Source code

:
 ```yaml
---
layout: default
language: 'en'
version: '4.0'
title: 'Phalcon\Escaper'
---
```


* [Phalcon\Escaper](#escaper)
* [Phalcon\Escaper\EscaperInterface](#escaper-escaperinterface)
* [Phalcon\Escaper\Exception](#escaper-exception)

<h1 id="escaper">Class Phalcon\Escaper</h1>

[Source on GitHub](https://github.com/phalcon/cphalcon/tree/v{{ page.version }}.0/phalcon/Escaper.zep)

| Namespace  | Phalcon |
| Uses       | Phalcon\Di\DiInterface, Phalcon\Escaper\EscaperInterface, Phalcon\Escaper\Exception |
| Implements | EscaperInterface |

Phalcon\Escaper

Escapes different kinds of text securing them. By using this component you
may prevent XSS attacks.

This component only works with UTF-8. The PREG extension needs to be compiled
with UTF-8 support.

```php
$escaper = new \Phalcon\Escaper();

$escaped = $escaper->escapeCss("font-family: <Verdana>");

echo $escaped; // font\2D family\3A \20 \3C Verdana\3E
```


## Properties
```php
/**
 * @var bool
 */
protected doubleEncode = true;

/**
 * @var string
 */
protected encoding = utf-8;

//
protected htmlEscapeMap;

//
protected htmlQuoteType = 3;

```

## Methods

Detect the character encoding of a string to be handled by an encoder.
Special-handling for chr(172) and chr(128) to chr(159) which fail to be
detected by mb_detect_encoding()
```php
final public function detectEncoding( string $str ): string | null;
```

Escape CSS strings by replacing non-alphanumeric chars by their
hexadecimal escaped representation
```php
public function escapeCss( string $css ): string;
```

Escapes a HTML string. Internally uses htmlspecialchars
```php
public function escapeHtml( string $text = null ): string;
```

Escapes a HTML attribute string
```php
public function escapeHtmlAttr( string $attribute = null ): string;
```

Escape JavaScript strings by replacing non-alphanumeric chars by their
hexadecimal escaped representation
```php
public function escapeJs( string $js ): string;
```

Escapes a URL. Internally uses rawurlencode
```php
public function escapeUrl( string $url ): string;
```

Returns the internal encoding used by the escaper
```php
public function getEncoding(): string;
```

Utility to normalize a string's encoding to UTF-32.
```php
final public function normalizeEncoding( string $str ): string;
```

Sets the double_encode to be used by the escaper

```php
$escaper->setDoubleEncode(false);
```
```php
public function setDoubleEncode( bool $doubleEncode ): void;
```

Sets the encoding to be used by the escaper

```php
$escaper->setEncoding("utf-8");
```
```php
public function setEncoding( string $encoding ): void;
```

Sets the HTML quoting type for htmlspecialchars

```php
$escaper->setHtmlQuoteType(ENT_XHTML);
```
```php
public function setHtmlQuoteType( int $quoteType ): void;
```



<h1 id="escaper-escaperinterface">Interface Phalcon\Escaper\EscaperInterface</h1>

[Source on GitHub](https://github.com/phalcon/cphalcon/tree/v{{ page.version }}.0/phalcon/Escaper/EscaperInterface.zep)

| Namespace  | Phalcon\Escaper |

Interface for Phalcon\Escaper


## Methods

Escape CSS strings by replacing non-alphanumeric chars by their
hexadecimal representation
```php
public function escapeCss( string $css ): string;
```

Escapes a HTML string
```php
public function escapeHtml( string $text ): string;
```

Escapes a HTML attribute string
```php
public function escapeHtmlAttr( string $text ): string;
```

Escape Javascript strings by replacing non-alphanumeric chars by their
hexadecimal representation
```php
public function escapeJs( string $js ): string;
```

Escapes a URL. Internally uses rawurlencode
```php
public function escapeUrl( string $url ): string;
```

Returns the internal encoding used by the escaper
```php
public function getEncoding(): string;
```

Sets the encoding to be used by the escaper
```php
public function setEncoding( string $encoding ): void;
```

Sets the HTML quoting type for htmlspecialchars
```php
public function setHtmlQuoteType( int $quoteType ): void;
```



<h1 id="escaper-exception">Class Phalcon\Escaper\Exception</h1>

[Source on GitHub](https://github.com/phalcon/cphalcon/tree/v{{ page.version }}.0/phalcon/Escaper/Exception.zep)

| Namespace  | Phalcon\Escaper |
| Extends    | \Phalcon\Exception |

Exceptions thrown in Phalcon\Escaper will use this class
_ _ _ _ _ _ _
» **Exercise**: From the entries above, list each line with "bool" in it.

» **Expected answer**:
 * @var bool
public function setDoubleEncode( bool $doubleEncode ): void;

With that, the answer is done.